Catching Up With… Colin Meloy
As soon as I hit the button, I knew I’d done something horribly wrong. I’d just spent 20 minutes speaking on the phone with Colin Meloy about his latest projects: A live album (Colin Meloy Sings Live!), a limited-edition Sam Cooke covers EP and an upcoming solo tour. But with one misdirected jab of my finger, all audio evidence of the conversation was lost.
Yikes.
There goes 20 minutes the Decemberists’ frontman might have spent doing anything else, like playing with his two-year-old son or recording a fourth homage EP to a favorite songwriter (in addition to Cooke, he’s covered Morrissey and Shirley Collins) or scrounging about for a new obscure folktale to pen a 20-minute, bouzouki-tinged rock song about—you know, the usual things one imagines Meloy doing on a Friday morning when he’s not conducting endless strings of phone interviews with jittery and irresponsible young journalists who don’t know their REC PAUSE from their REC STOP.

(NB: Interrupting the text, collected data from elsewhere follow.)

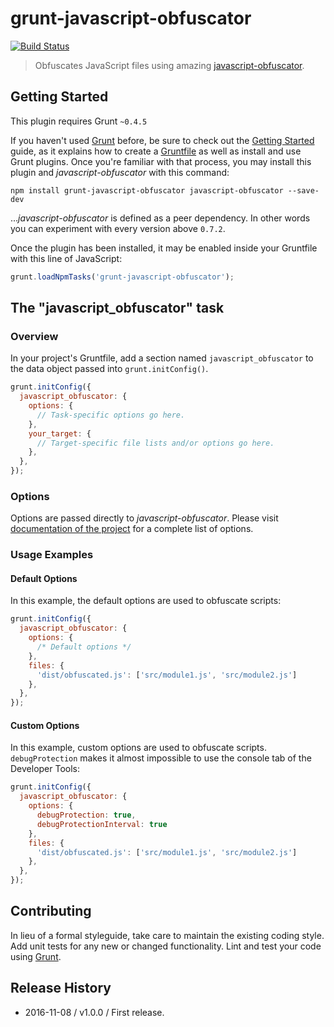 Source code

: # grunt-javascript-obfuscator

[![Build Status](https://travis-ci.org/tomasz-oponowicz/grunt-javascript-obfuscator.svg?branch=master)](https://travis-ci.org/tomasz-oponowicz/grunt-javascript-obfuscator)

> Obfuscates JavaScript files using amazing [javascript-obfuscator](https://github.com/javascript-obfuscator/javascript-obfuscator).

## Getting Started
This plugin requires Grunt `~0.4.5`

If you haven't used [Grunt](http://gruntjs.com/) before, be sure to check out the [Getting Started](http://gruntjs.com/getting-started) guide, as it explains how to create a [Gruntfile](http://gruntjs.com/sample-gruntfile) as well as install and use Grunt plugins. Once you're familiar with that process, you may install this plugin and _javascript-obfuscator_ with this command:

```shell
npm install grunt-javascript-obfuscator javascript-obfuscator --save-dev
```

..._javascript-obfuscator_ is defined as a peer dependency. In other words you can experiment with every version above `0.7.2`. 

Once the plugin has been installed, it may be enabled inside your Gruntfile with this line of JavaScript:

```js
grunt.loadNpmTasks('grunt-javascript-obfuscator');
```

## The "javascript_obfuscator" task

### Overview
In your project's Gruntfile, add a section named `javascript_obfuscator` to the data object passed into `grunt.initConfig()`.

```js
grunt.initConfig({
  javascript_obfuscator: {
    options: {
      // Task-specific options go here.
    },
    your_target: {
      // Target-specific file lists and/or options go here.
    },
  },
});
```

### Options

Options are passed directly to _javascript-obfuscator_. Please visit [documentation of the project](https://github.com/javascript-obfuscator/javascript-obfuscator) for a complete list of options.

### Usage Examples

#### Default Options

In this example, the default options are used to obfuscate scripts:

```js
grunt.initConfig({
  javascript_obfuscator: {
    options: {
      /* Default options */
    },
    files: {
      'dist/obfuscated.js': ['src/module1.js', 'src/module2.js']
    },
  },
});
```

#### Custom Options

In this example, custom options are used to obfuscate scripts. `debugProtection` makes it almost impossible to use the console tab of the Developer Tools:

```js
grunt.initConfig({
  javascript_obfuscator: {
    options: {
      debugProtection: true,
      debugProtectionInterval: true
    },
    files: {
      'dist/obfuscated.js': ['src/module1.js', 'src/module2.js']
    },
  },
});
```

## Contributing
In lieu of a formal styleguide, take care to maintain the existing coding style. Add unit tests for any new or changed functionality. Lint and test your code using [Grunt](http://gruntjs.com/).

## Release History

 * 2016-11-08 / v1.0.0 / First release.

Fortunately, he was willing to carve out a bit of time for a brief rematch. Taking a titular cue from the man himself, here’s Catching Up With… Colin Meloy, Pt. 2.

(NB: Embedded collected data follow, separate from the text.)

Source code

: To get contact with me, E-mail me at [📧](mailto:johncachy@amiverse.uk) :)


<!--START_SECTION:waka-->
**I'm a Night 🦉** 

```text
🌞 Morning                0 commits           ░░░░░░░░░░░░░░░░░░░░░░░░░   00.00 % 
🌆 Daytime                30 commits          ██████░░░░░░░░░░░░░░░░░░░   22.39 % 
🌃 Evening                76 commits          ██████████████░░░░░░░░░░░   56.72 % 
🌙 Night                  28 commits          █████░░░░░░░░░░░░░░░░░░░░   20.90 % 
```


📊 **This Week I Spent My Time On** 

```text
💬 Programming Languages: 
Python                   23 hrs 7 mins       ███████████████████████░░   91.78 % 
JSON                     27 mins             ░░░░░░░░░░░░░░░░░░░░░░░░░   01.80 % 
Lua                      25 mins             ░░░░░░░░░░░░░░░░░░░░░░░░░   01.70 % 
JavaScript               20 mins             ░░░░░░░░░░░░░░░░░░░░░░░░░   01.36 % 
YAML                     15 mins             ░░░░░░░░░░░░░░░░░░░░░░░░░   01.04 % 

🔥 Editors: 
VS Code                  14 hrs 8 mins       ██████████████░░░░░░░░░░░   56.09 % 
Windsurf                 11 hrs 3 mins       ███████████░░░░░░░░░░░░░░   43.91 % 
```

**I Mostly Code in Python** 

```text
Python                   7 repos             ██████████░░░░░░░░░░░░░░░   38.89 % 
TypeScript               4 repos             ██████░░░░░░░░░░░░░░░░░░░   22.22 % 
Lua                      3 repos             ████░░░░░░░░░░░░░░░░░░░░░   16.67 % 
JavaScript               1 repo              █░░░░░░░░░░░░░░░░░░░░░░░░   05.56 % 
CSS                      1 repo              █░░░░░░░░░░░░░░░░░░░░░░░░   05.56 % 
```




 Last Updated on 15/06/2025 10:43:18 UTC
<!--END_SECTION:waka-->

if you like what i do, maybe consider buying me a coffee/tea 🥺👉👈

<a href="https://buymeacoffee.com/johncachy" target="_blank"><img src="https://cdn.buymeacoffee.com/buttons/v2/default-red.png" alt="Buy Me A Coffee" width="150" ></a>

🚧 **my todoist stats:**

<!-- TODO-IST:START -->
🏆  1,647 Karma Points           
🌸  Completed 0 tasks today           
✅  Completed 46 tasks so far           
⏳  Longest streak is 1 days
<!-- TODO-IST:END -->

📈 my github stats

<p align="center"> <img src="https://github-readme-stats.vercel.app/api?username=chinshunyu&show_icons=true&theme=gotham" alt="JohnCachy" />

Paste: Thanks so much for letting me redo this.
Meloy: I’m sorry, that sucks.
Paste: No, it’s totally my fault. Pretend like I’ve never asked these questions before and that they’re all new and exciting.
Meloy: Okay, I’ll give totally different answers.
Paste: You recorded all these live tracks two years ago. Why did you decide to release them now?
Meloy: It was just a question of—to be honest, and this probably seems wonkish, if “wonkish” is the right word. Anyway, it might seem wonkish to say this, but it was just a matter of finding the right sized hole in the Decemberists’ schedule for it to happen. This [spring] was going to be kind of a protracted time off anyway, so it seemed like a good time to put out the record before it got too far away from the original shows.
Paste: That’s not too wonkish.
Meloy: No, that’s not wonkish.
Paste: The Decemberists are on Capitol now. Why is this release on Kill Rock Stars?
Meloy: It was actually negotiated into our contract when we signed with Capitol that we’d have the freedom to release this record with Kill Rock Stars.
Paste: So much time has passed since then and so much has happened for your band. Is it nostalgic to look back on these recordings?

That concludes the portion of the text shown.